The draft policy, which is part of the e-Authentication e-government initiative, is based on the information risk factor, what person or organization the information is regarding and the amount of harm it may cause if that information is compromised.
The draft policy outlines the four assurance levels — minimal, low, substantial and high — and provides examples of potential federal transactions at each level. A transaction needing only minimal authentication might be the registration to create a customized Web site through the Education Department's my.ed.gov portal. A substantial authentication transaction might be communication between a vendor and an agency contracting officer.

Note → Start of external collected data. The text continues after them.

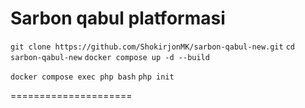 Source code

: # Sarbon qabul platformasi

```git clone https://github.com/ShokirjonMK/sarbon-qabul-new.git```
```cd sarbon-qabul-new```
```docker compose up -d --build```



```docker compose exec php bash```
```php init```

=====================

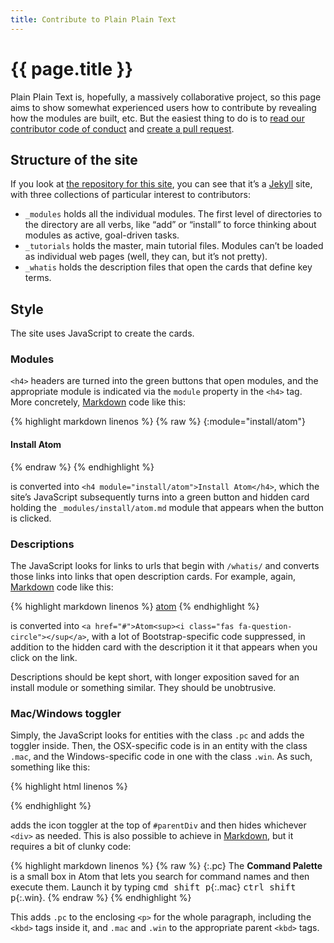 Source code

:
 ```yaml
---
title: Contribute to Plain Plain Text
---
```


# {{ page.title }}

Plain Plain Text is, hopefully, a massively collaborative project, so this
page aims to show somewhat experienced users how to contribute by revealing
how the modules are built, etc. But the easiest thing to do is to
[read our contributor code of
conduct](https://github.com/plain-plain-text/plain-plain-text-www/blob/master/CONTRIBUTOR_CODE_OF_CONDUCT.md)
and [create a pull
request](https://help.github.com/articles/creating-a-pull-request/).

## Structure of the site

If you look at [the repository for this
site](https://github.com/plain-plain-text/plain-plain-text-www), you can see
that it’s a [Jekyll](/whatis/jekyll) site, with three collections of
particular interest to contributors:

* `_modules` holds all the individual modules. The first level of directories
  to the directory are all verbs, like “add” or “install” to force thinking
  about modules as active, goal-driven tasks. 
* `_tutorials` holds the master, main tutorial files. Modules can’t be loaded
  as individual web pages (well, they can, but it’s not pretty).
* `_whatis` holds the description files that open the cards that define key
  terms.

## Style

The site uses JavaScript to create the cards. 

### Modules

`<h4>` headers are turned into the green buttons that open modules, and the
appropriate module is indicated via the `module` property in the `<h4>` tag. More concretely,
[Markdown](/whatis/markdown) code like this:

{% highlight markdown linenos %}
{% raw %}
{:module="install/atom"}
#### Install Atom
{% endraw %}
{% endhighlight %}

is converted into `<h4 module="install/atom">Install Atom</h4>`, which the
site’s JavaScript subsequently turns into a green button and hidden card
holding the `_modules/install/atom.md` module that appears when the button is
clicked.

### Descriptions

The JavaScript looks for links to urls that begin with `/whatis/` and
converts those links into links that open description cards. For example,
again, [Markdown](/whatis/markdown) code like this:

{% highlight markdown linenos %}
[atom](/whatis/atom)
{% endhighlight %}

is converted into `<a href="#">Atom<sup><i class="fas
fa-question-circle"></sup</a>`, with a lot of Bootstrap-specific code
suppressed, in addition to the hidden card with the description it it that
appears when you click on the link. 

Descriptions should be kept short, with longer exposition saved for an
install module or something similar. They should be unobtrusive.

### Mac/Windows toggler

Simply, the JavaScript looks for entities with the class `.pc` and adds the
toggler inside. Then, the OSX-specific code is in an entity with the class
`.mac`, and the Windows-specific code in one with the class `.win`. As such,
something like this:

{% highlight html linenos %}
<div id="parentDiv" class="pc">
  <div class="mac">
    <!-- Mac content -->
  </div>
  <div class="win">
    <!-- Windows content -->
  </div>
</div>
{% endhighlight %}

adds the icon toggler at the top of `#parentDiv` and then hides whichever
`<div>` as needed. This is also possible to achieve in
[Markdown](/whatis/markdown), but it requires a bit of clunky code:

{% highlight markdown linenos %}
{% raw %}
{:.pc}
The **Command Palette** is a small box in Atom that lets you search for
command names and then execute them. Launch it by typing
<kbd><kbd>cmd</kbd> <kbd>shift</kbd> <kbd>p</kbd></kbd>{:.mac}
<kbd><kbd>ctrl</kbd> <kbd>shift</kbd> <kbd>p</kbd></kbd>{:.win}.
{% endraw %}
{% endhighlight %}

This adds `.pc` to the enclosing `<p>` for the whole paragraph, including the
`<kbd>` tags inside it, and
`.mac` and `.win` to the appropriate parent `<kbd>` tags.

Agencies are already working to map the other e-government initiatives to the assurance levels, and that process must be completed by Oct. 1, 2003. Assessments on all federal systems classified as "major" under the Office of Management and Budget's investment guidelines should be completed by Sept. 15, 2004, and all existing transactions and systems must be categorized by Sept. 15, 2005.
Any new systems or transactions needing authentication should be categorized within 90 days of the final e-Authentication technical guidance issuance, which has an expected release date later this year.